JUNEAU -- The Alaska Permanent Fund won't be following the lead of California's huge CalPERS public pension fund, which just made the startling decision to stop investing in hedge funds.

But Mike Burns, executive director of the Alaska Permanent Fund Corp., which manages the Permanent Fund, says he understands why CalPERS managers did what they did.

"We think about it all the time," he said.

Hedge funds were created to "hedge" risk similar to an insurance policy. Big investors would use hedge funds to balance investment risks, like making investments that would go up if the stock market was to fall.

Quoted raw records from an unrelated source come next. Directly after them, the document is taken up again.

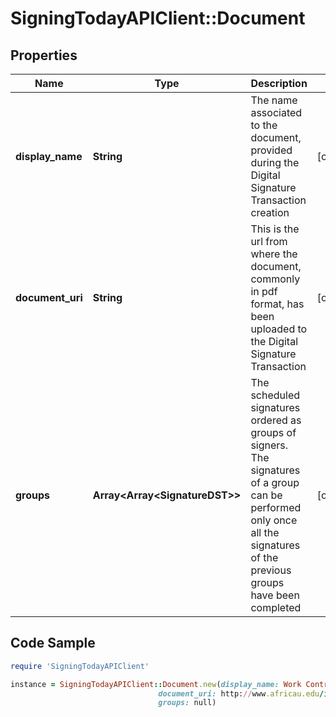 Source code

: # SigningTodayAPIClient::Document

## Properties

Name | Type | Description | Notes
------------ | ------------- | ------------- | -------------
**display_name** | **String** | The name associated to the document, provided during the Digital Signature Transaction creation | [optional] 
**document_uri** | **String** | This is the url from where the document, commonly in pdf format, has been uploaded to the Digital Signature Transaction | [optional] 
**groups** | **Array&lt;Array&lt;SignatureDST&gt;&gt;** | The scheduled signatures ordered as groups of signers. The signatures of a group can be performed only once all the signatures of the previous groups have been completed  | [optional] 

## Code Sample

```ruby
require 'SigningTodayAPIClient'

instance = SigningTodayAPIClient::Document.new(display_name: Work Contract,
                                 document_uri: http://www.africau.edu/images/default/sample.pdf,
                                 groups: null)
```


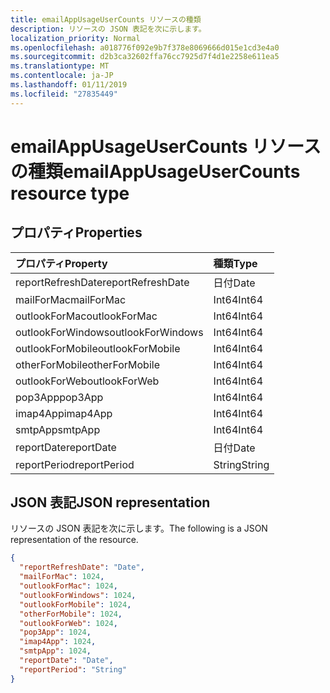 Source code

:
 ```yaml
---
title: emailAppUsageUserCounts リソースの種類
description: リソースの JSON 表記を次に示します。
localization_priority: Normal
ms.openlocfilehash: a018776f092e9b7f378e8069666d015e1cd3e4a0
ms.sourcegitcommit: d2b3ca32602ffa76cc7925d7f4d1e2258e611ea5
ms.translationtype: MT
ms.contentlocale: ja-JP
ms.lasthandoff: 01/11/2019
ms.locfileid: "27835449"
---
```

# <a name="emailappusageusercounts-resource-type"></a><span data-ttu-id="61e8d-103">emailAppUsageUserCounts リソースの種類</span><span class="sxs-lookup"><span data-stu-id="61e8d-103">emailAppUsageUserCounts resource type</span></span>

## <a name="properties"></a><span data-ttu-id="61e8d-104">プロパティ</span><span class="sxs-lookup"><span data-stu-id="61e8d-104">Properties</span></span>

| <span data-ttu-id="61e8d-105">プロパティ</span><span class="sxs-lookup"><span data-stu-id="61e8d-105">Property</span></span>          | <span data-ttu-id="61e8d-106">種類</span><span class="sxs-lookup"><span data-stu-id="61e8d-106">Type</span></span>   |
| :---------------- | :----- |
| <span data-ttu-id="61e8d-107">reportRefreshDate</span><span class="sxs-lookup"><span data-stu-id="61e8d-107">reportRefreshDate</span></span> | <span data-ttu-id="61e8d-108">日付</span><span class="sxs-lookup"><span data-stu-id="61e8d-108">Date</span></span>   |
| <span data-ttu-id="61e8d-109">mailForMac</span><span class="sxs-lookup"><span data-stu-id="61e8d-109">mailForMac</span></span>        | <span data-ttu-id="61e8d-110">Int64</span><span class="sxs-lookup"><span data-stu-id="61e8d-110">Int64</span></span>  |
| <span data-ttu-id="61e8d-111">outlookForMac</span><span class="sxs-lookup"><span data-stu-id="61e8d-111">outlookForMac</span></span>     | <span data-ttu-id="61e8d-112">Int64</span><span class="sxs-lookup"><span data-stu-id="61e8d-112">Int64</span></span>  |
| <span data-ttu-id="61e8d-113">outlookForWindows</span><span class="sxs-lookup"><span data-stu-id="61e8d-113">outlookForWindows</span></span> | <span data-ttu-id="61e8d-114">Int64</span><span class="sxs-lookup"><span data-stu-id="61e8d-114">Int64</span></span>  |
| <span data-ttu-id="61e8d-115">outlookForMobile</span><span class="sxs-lookup"><span data-stu-id="61e8d-115">outlookForMobile</span></span>  | <span data-ttu-id="61e8d-116">Int64</span><span class="sxs-lookup"><span data-stu-id="61e8d-116">Int64</span></span>  |
| <span data-ttu-id="61e8d-117">otherForMobile</span><span class="sxs-lookup"><span data-stu-id="61e8d-117">otherForMobile</span></span>    | <span data-ttu-id="61e8d-118">Int64</span><span class="sxs-lookup"><span data-stu-id="61e8d-118">Int64</span></span>  |
| <span data-ttu-id="61e8d-119">outlookForWeb</span><span class="sxs-lookup"><span data-stu-id="61e8d-119">outlookForWeb</span></span>     | <span data-ttu-id="61e8d-120">Int64</span><span class="sxs-lookup"><span data-stu-id="61e8d-120">Int64</span></span>  |
| <span data-ttu-id="61e8d-121">pop3App</span><span class="sxs-lookup"><span data-stu-id="61e8d-121">pop3App</span></span>           | <span data-ttu-id="61e8d-122">Int64</span><span class="sxs-lookup"><span data-stu-id="61e8d-122">Int64</span></span>  |
| <span data-ttu-id="61e8d-123">imap4App</span><span class="sxs-lookup"><span data-stu-id="61e8d-123">imap4App</span></span>          | <span data-ttu-id="61e8d-124">Int64</span><span class="sxs-lookup"><span data-stu-id="61e8d-124">Int64</span></span>  |
| <span data-ttu-id="61e8d-125">smtpApp</span><span class="sxs-lookup"><span data-stu-id="61e8d-125">smtpApp</span></span>           | <span data-ttu-id="61e8d-126">Int64</span><span class="sxs-lookup"><span data-stu-id="61e8d-126">Int64</span></span>  |
| <span data-ttu-id="61e8d-127">reportDate</span><span class="sxs-lookup"><span data-stu-id="61e8d-127">reportDate</span></span>        | <span data-ttu-id="61e8d-128">日付</span><span class="sxs-lookup"><span data-stu-id="61e8d-128">Date</span></span>   |
| <span data-ttu-id="61e8d-129">reportPeriod</span><span class="sxs-lookup"><span data-stu-id="61e8d-129">reportPeriod</span></span>      | <span data-ttu-id="61e8d-130">String</span><span class="sxs-lookup"><span data-stu-id="61e8d-130">String</span></span> |

## <a name="json-representation"></a><span data-ttu-id="61e8d-131">JSON 表記</span><span class="sxs-lookup"><span data-stu-id="61e8d-131">JSON representation</span></span>

<span data-ttu-id="61e8d-132">リソースの JSON 表記を次に示します。</span><span class="sxs-lookup"><span data-stu-id="61e8d-132">The following is a JSON representation of the resource.</span></span>

<!-- {
  "blockType": "resource",
  "@odata.type": "microsoft.graph.emailAppUsageUserCounts"
} -->

```json
{
  "reportRefreshDate": "Date", 
  "mailForMac": 1024, 
  "outlookForMac": 1024, 
  "outlookForWindows": 1024, 
  "outlookForMobile": 1024, 
  "otherForMobile": 1024, 
  "outlookForWeb": 1024, 
  "pop3App": 1024, 
  "imap4App": 1024, 
  "smtpApp": 1024, 
  "reportDate": "Date", 
  "reportPeriod": "String"
}
```
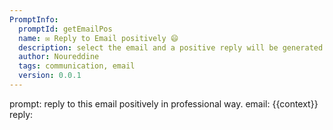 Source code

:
 ```yaml
---
PromptInfo:
  promptId: getEmailPos
  name: ✉️ Reply to Email positively 😄
  description: select the email and a positive reply will be generated
  author: Noureddine
  tags: communication, email
  version: 0.0.1
---
```

prompt:
reply to this email positively in professional way. 
email: 
{{context}}
reply: 
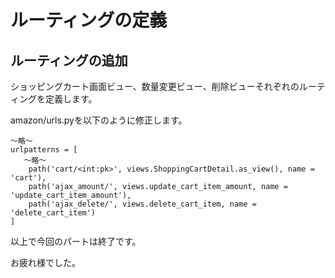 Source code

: # ルーティングの定義

## ルーティングの追加
ショッピングカート画面ビュー、数量変更ビュー、削除ビューそれぞれのルーティングを定義します。

amazon/urls.pyを以下のように修正します。

```
〜略〜
urlpatterns = [
   〜略〜
    path('cart/<int:pk>', views.ShoppingCartDetail.as_view(), name = 'cart'),
    path('ajax_amount/', views.update_cart_item_amount, name = 'update_cart_item_amount'),
    path('ajax_delete/', views.delete_cart_item, name = 'delete_cart_item')
]
```

以上で今回のパートは終了です。

お疲れ様でした。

But they soon took on a different connotation, as some hedge fund managers were able to pick investment strategies that brought in outsized profits, and with them huge paydays for fund managers.

In recent years, however, the U.S. stock market has been on a tear, including pushing the Permanent Fund to returns of 15.5 percent last year, about twice its general goal.

During that time, hedge fund returns in Alaska and elsewhere have lagged the stock market's torrid performance. Now, managers of pension funds, endowments and sovereign wealth funds are questioning the values of hedge funds, as well as their cost.

"They're expensive," Burns acknowledged.

The action by the more than $300 billion CalPERS fund sent shock waves through the investment world, but Permanent Fund managers who discussed the issue at this year's annual meeting in Juneau said there are important differences between Alaska's fund and CalPERS.

APFC Chief Investment Officer Jay Willoughby said CalPERS was having trouble finding enough hedge funds to invest in to have a meaningful impact on the huge fund. It had sought to invest 6 percent in hedge funds, but couldn't get above 3 percent, an amount that wasn't enough to make a meaningful impact on a fund the size of CalPERS.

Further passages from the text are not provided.